> EXERCISE INSTRUCTIONS
Looking at the records below, say how many lines contain "user". Nothing else belongs in the answer.

> PROVIDED RECORDS
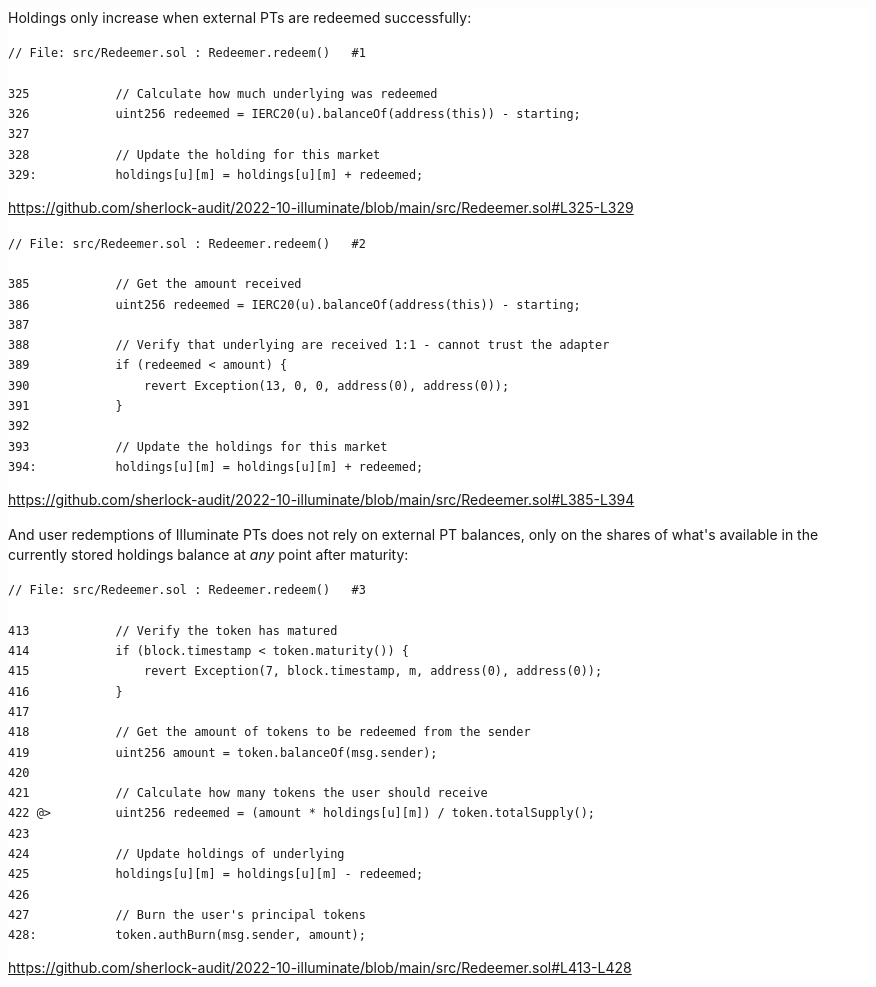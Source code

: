 Holdings only increase when external PTs are redeemed successfully:
```solidity
// File: src/Redeemer.sol : Redeemer.redeem()   #1

325            // Calculate how much underlying was redeemed
326            uint256 redeemed = IERC20(u).balanceOf(address(this)) - starting;
327    
328            // Update the holding for this market
329:           holdings[u][m] = holdings[u][m] + redeemed;
```
https://github.com/sherlock-audit/2022-10-illuminate/blob/main/src/Redeemer.sol#L325-L329


```solidity
// File: src/Redeemer.sol : Redeemer.redeem()   #2

385            // Get the amount received
386            uint256 redeemed = IERC20(u).balanceOf(address(this)) - starting;
387    
388            // Verify that underlying are received 1:1 - cannot trust the adapter
389            if (redeemed < amount) {
390                revert Exception(13, 0, 0, address(0), address(0));
391            }
392    
393            // Update the holdings for this market
394:           holdings[u][m] = holdings[u][m] + redeemed;
```
https://github.com/sherlock-audit/2022-10-illuminate/blob/main/src/Redeemer.sol#L385-L394


And user redemptions of Illuminate PTs does not rely on external PT balances, only on the shares of what's available in the currently stored holdings balance at _any_ point after maturity:
```solidity
// File: src/Redeemer.sol : Redeemer.redeem()   #3

413            // Verify the token has matured
414            if (block.timestamp < token.maturity()) {
415                revert Exception(7, block.timestamp, m, address(0), address(0));
416            }
417    
418            // Get the amount of tokens to be redeemed from the sender
419            uint256 amount = token.balanceOf(msg.sender);
420    
421            // Calculate how many tokens the user should receive
422 @>         uint256 redeemed = (amount * holdings[u][m]) / token.totalSupply();
423    
424            // Update holdings of underlying
425            holdings[u][m] = holdings[u][m] - redeemed;
426    
427            // Burn the user's principal tokens
428:           token.authBurn(msg.sender, amount);
```
https://github.com/sherlock-audit/2022-10-illuminate/blob/main/src/Redeemer.sol#L413-L428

> OUTPUT
3